Task statement>
Given the material below, return only the lines starting at the line with "### Gewassen" and ending at the line with "## 📝 Toekomstige Ideeën", exactly as they appear.
BEGIN Material for this task
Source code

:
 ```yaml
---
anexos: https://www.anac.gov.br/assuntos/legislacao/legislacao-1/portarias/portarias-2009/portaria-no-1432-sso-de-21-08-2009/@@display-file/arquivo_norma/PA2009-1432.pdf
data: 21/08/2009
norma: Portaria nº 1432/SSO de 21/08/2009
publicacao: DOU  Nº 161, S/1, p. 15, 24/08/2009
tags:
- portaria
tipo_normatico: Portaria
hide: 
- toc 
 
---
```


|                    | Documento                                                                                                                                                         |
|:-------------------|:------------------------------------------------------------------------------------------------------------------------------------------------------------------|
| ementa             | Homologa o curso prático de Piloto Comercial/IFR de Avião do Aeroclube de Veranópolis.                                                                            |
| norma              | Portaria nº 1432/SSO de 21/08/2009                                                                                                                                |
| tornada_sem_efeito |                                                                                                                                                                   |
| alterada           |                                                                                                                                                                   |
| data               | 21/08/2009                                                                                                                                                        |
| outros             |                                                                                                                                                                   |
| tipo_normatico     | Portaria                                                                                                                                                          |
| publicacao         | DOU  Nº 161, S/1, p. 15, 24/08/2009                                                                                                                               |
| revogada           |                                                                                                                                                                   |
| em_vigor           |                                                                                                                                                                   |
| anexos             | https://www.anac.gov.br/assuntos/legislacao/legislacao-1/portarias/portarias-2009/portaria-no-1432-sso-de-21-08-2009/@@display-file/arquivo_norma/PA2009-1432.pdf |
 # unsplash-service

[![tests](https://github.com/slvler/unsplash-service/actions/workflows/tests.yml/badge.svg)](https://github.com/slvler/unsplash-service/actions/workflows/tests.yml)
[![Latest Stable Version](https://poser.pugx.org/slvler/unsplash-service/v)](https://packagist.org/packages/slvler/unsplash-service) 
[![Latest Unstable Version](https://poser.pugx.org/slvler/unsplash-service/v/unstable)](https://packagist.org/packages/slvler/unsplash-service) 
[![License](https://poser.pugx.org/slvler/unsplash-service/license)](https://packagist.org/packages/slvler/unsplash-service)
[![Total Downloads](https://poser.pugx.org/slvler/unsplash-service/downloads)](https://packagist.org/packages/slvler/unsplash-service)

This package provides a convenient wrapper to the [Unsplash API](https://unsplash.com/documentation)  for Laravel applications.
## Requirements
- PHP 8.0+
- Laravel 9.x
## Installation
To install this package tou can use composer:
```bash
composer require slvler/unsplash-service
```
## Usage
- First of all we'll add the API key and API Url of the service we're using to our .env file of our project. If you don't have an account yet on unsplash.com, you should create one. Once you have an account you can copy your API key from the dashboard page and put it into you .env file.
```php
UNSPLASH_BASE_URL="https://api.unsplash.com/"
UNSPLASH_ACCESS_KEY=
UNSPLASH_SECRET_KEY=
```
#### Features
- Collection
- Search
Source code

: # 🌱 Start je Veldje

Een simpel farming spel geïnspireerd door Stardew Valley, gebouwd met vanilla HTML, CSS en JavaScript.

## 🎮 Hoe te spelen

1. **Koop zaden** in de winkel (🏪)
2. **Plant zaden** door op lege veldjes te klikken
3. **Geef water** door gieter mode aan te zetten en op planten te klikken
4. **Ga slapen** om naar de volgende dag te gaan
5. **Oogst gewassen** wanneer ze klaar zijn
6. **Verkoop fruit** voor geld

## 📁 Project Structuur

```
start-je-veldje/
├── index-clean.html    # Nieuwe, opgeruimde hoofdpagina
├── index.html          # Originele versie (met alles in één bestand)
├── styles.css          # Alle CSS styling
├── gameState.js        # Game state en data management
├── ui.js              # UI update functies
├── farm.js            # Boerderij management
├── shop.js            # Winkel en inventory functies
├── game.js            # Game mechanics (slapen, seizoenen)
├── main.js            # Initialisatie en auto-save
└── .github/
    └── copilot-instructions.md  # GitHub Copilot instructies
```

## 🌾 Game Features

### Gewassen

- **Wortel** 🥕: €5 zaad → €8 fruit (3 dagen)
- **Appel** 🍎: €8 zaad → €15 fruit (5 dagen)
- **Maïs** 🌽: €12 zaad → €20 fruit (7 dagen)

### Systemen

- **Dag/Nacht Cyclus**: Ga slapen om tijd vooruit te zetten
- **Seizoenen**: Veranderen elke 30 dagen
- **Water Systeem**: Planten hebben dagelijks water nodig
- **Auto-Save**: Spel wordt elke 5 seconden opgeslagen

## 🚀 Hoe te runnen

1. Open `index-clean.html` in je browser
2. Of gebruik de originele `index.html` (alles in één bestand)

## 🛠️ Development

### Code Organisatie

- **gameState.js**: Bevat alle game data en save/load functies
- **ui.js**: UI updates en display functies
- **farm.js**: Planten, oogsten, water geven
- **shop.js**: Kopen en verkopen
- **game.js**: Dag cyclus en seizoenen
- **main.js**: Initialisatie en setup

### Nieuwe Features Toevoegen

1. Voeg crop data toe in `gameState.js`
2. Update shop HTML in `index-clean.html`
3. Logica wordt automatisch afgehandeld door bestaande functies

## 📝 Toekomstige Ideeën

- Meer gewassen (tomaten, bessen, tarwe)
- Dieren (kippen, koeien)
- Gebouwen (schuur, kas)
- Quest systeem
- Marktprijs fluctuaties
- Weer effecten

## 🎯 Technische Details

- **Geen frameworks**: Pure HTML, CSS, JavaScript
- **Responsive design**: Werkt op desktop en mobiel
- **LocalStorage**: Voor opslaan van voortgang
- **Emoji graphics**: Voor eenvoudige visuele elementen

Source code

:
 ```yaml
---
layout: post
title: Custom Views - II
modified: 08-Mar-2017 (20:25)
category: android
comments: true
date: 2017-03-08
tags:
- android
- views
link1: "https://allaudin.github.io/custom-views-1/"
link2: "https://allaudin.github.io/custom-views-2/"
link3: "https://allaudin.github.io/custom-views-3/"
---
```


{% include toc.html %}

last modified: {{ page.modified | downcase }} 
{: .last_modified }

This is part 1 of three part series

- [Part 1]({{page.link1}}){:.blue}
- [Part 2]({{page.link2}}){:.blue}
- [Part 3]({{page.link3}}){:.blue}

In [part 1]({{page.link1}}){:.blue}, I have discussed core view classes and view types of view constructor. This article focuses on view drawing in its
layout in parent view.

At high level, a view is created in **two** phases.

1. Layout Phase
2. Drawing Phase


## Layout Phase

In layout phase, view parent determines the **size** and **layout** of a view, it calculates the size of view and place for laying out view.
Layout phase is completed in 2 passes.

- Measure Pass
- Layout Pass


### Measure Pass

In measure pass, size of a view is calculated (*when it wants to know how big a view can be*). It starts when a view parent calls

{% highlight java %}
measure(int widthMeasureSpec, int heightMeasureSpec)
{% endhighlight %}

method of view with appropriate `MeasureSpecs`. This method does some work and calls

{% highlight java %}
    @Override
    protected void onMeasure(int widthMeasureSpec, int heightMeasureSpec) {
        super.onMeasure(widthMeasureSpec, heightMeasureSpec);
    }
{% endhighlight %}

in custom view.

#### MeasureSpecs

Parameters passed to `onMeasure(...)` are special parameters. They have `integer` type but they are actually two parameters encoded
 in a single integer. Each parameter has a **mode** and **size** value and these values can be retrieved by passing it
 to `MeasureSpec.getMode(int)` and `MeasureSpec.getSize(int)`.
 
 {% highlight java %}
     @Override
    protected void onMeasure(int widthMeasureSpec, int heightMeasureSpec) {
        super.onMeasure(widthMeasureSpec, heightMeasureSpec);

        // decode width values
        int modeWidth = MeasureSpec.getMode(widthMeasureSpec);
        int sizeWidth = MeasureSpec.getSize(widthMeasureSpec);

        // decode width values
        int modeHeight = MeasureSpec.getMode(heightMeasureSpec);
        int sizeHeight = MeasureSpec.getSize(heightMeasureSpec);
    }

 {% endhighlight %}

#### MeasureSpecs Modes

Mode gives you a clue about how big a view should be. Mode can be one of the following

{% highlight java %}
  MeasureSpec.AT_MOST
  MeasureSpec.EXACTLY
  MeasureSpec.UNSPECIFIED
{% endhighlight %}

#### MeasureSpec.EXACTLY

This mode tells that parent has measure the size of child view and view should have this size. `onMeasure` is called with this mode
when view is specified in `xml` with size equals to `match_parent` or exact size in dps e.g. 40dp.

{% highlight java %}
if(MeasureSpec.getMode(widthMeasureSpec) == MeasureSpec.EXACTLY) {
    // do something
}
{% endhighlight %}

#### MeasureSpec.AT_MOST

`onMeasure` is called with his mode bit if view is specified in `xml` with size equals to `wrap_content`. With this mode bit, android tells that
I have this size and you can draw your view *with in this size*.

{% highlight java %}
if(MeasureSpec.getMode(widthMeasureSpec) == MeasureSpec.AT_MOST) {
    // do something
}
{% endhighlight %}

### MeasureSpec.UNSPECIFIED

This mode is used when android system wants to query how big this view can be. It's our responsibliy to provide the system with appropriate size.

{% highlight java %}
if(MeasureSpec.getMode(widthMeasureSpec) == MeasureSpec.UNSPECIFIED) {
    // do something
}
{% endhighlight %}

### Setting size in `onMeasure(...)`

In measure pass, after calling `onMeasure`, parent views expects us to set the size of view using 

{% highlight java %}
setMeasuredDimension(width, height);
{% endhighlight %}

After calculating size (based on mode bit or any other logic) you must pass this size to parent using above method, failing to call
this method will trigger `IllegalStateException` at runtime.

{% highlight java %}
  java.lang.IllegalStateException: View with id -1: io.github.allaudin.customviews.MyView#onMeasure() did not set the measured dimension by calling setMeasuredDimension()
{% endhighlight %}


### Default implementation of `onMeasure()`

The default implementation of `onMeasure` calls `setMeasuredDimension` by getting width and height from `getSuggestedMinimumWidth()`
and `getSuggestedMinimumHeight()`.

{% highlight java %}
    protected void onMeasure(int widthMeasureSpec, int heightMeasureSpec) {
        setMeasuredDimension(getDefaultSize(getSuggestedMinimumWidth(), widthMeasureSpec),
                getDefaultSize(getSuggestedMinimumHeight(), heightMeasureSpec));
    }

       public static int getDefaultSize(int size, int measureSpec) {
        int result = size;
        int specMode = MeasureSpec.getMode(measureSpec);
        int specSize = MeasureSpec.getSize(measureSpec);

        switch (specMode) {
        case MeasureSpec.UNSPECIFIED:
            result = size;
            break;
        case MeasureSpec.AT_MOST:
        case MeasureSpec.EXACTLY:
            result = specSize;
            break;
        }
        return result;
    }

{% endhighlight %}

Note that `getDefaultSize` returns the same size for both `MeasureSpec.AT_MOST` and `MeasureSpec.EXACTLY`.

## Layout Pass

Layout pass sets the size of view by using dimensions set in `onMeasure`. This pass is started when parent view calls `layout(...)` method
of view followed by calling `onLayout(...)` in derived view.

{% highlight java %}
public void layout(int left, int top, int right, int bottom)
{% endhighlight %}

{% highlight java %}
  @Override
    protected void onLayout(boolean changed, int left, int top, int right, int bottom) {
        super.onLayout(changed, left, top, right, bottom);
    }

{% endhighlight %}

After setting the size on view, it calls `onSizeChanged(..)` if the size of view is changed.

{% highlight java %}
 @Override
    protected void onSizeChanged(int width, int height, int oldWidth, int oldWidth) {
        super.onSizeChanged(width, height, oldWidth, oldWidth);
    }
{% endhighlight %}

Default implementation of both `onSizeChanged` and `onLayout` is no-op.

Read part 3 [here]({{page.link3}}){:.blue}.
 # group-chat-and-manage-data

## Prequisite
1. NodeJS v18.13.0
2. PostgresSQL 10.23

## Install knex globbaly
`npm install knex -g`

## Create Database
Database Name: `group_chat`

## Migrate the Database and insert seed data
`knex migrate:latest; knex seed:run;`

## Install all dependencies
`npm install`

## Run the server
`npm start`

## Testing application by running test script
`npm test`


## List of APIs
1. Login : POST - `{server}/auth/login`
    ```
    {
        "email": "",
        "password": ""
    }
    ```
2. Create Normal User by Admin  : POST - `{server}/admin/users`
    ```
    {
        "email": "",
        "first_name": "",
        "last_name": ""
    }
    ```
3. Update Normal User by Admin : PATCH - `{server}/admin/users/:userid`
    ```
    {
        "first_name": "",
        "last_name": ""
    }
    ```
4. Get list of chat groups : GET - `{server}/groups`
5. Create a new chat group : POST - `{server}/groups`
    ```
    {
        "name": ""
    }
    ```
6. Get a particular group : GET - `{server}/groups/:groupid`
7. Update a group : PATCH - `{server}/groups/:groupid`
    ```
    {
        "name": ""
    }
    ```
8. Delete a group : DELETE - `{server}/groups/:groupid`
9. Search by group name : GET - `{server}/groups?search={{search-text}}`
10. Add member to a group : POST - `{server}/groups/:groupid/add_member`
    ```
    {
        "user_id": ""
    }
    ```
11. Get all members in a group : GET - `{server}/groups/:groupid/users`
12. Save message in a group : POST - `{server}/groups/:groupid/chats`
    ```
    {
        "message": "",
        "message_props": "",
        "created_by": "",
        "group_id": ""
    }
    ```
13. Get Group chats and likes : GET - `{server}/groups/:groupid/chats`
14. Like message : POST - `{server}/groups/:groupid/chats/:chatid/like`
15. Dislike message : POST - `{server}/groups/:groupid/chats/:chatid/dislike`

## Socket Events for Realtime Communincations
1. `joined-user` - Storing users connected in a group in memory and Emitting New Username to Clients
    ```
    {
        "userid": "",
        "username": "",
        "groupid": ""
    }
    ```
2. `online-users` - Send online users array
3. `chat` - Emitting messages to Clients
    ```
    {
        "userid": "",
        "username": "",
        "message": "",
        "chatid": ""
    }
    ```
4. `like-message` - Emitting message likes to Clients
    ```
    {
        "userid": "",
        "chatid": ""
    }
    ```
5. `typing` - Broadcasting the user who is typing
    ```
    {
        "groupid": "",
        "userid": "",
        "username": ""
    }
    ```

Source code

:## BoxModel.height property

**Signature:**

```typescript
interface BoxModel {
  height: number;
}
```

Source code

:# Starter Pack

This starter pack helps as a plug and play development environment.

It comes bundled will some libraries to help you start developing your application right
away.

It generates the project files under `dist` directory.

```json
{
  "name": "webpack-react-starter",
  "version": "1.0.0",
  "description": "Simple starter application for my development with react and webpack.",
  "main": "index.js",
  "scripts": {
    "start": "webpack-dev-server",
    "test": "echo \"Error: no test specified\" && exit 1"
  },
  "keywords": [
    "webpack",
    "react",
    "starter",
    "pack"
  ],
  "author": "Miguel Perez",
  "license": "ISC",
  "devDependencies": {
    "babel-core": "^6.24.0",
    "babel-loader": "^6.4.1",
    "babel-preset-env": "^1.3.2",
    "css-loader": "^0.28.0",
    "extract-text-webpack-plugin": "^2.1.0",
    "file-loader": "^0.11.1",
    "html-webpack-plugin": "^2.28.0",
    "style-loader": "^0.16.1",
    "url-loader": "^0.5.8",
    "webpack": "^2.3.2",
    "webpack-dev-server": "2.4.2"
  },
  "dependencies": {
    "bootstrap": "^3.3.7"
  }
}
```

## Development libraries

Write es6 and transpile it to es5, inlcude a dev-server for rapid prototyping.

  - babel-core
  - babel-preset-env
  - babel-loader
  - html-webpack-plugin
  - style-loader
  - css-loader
END Material for this task
Task answer>
### Gewassen

- **Wortel** 🥕: €5 zaad → €8 fruit (3 dagen)
- **Appel** 🍎: €8 zaad → €15 fruit (5 dagen)
- **Maïs** 🌽: €12 zaad → €20 fruit (7 dagen)

### Systemen

- **Dag/Nacht Cyclus**: Ga slapen om tijd vooruit te zetten
- **Seizoenen**: Veranderen elke 30 dagen
- **Water Systeem**: Planten hebben dagelijks water nodig
- **Auto-Save**: Spel wordt elke 5 seconden opgeslagen

## 🚀 Hoe te runnen

1. Open `index-clean.html` in je browser
2. Of gebruik de originele `index.html` (alles in één bestand)

## 🛠️ Development

### Code Organisatie

- **gameState.js**: Bevat alle game data en save/load functies
- **ui.js**: UI updates en display functies
- **farm.js**: Planten, oogsten, water geven
- **shop.js**: Kopen en verkopen
- **game.js**: Dag cyclus en seizoenen
- **main.js**: Initialisatie en setup

### Nieuwe Features Toevoegen

1. Voeg crop data toe in `gameState.js`
2. Update shop HTML in `index-clean.html`
3. Logica wordt automatisch afgehandeld door bestaande functies

## 📝 Toekomstige Ideeën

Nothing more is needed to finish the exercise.